[Provided data]:

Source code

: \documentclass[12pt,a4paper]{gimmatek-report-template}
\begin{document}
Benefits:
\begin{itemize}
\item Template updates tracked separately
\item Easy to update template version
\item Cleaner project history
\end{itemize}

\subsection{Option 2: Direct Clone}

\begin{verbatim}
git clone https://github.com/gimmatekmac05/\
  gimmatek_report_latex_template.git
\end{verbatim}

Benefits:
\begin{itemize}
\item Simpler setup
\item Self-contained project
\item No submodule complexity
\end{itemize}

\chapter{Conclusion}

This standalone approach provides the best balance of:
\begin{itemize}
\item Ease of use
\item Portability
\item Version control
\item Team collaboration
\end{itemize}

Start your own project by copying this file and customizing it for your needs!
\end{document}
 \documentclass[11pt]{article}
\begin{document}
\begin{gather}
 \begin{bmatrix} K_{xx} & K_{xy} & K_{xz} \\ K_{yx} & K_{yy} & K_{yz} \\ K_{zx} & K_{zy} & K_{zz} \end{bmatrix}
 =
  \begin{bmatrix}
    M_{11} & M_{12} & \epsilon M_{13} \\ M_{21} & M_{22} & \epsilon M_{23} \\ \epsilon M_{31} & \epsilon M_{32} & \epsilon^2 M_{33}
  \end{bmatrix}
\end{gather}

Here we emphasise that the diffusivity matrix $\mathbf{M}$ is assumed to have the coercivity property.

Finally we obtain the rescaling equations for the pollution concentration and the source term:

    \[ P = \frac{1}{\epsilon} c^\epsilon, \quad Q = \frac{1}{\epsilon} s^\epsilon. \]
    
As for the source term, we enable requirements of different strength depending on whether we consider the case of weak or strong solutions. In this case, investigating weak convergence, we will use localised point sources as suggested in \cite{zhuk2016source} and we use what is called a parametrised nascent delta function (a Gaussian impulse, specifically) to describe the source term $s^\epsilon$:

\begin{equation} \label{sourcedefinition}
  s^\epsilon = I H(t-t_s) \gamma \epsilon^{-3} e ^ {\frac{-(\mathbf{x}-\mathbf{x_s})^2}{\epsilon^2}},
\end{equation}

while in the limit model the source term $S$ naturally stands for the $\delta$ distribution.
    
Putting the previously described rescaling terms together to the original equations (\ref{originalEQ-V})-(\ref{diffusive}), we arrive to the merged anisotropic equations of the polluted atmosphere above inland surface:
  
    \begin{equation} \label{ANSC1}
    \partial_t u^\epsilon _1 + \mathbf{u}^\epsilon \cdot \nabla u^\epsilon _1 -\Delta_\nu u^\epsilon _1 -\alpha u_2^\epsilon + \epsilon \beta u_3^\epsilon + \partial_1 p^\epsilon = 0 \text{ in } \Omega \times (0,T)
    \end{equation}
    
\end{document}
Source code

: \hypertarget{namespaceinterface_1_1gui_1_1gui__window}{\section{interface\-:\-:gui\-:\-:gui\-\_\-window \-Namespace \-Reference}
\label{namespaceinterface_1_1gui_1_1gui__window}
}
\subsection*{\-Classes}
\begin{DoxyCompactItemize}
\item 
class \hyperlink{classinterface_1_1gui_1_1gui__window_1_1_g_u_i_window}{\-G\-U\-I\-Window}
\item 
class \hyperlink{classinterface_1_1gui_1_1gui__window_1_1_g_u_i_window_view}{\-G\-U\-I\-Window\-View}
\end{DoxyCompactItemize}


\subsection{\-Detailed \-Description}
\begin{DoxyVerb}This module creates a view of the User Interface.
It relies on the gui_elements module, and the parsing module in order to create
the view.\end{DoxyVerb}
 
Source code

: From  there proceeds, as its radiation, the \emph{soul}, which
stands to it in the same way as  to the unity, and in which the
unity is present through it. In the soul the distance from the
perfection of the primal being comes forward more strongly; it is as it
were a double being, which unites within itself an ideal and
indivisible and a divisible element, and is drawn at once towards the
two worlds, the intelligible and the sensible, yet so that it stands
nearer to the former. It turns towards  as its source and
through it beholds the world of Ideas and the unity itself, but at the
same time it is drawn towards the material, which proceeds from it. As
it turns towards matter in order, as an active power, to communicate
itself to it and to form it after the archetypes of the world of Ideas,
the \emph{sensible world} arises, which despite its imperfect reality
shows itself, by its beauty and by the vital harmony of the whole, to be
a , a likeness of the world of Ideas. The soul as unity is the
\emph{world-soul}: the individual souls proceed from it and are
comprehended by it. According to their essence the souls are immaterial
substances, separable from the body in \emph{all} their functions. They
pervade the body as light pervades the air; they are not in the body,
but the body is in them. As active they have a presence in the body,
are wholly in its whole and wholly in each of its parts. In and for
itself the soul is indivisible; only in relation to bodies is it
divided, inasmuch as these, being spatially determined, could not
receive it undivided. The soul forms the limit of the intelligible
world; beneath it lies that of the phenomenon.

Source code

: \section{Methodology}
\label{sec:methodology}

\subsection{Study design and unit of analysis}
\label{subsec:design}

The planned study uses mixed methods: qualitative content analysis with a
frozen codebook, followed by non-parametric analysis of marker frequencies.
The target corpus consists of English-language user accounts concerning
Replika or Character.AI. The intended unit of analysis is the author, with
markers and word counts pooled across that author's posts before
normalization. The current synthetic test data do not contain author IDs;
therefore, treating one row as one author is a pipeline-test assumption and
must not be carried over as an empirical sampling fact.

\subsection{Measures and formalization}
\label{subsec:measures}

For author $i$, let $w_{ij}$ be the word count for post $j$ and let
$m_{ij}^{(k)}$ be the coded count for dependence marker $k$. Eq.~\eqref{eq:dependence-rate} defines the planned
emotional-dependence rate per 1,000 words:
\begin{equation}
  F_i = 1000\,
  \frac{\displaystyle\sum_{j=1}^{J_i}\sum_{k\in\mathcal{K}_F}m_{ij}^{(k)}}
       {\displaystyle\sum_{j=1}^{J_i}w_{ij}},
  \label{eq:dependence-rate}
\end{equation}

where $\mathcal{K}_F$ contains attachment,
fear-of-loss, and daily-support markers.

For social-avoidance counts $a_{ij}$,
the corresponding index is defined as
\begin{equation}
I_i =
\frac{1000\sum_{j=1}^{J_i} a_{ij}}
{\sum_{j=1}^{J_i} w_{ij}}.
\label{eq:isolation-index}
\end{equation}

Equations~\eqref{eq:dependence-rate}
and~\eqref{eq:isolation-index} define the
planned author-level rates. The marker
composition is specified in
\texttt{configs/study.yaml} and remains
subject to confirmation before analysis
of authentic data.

[What the task asks]:
Filter the entries above down to the lines containing the word "have".

[Exercise result]:
Here we emphasise that the diffusivity matrix $\mathbf{M}$ is assumed to have the coercivity property.
but the body is in them. As active they have a presence in the body,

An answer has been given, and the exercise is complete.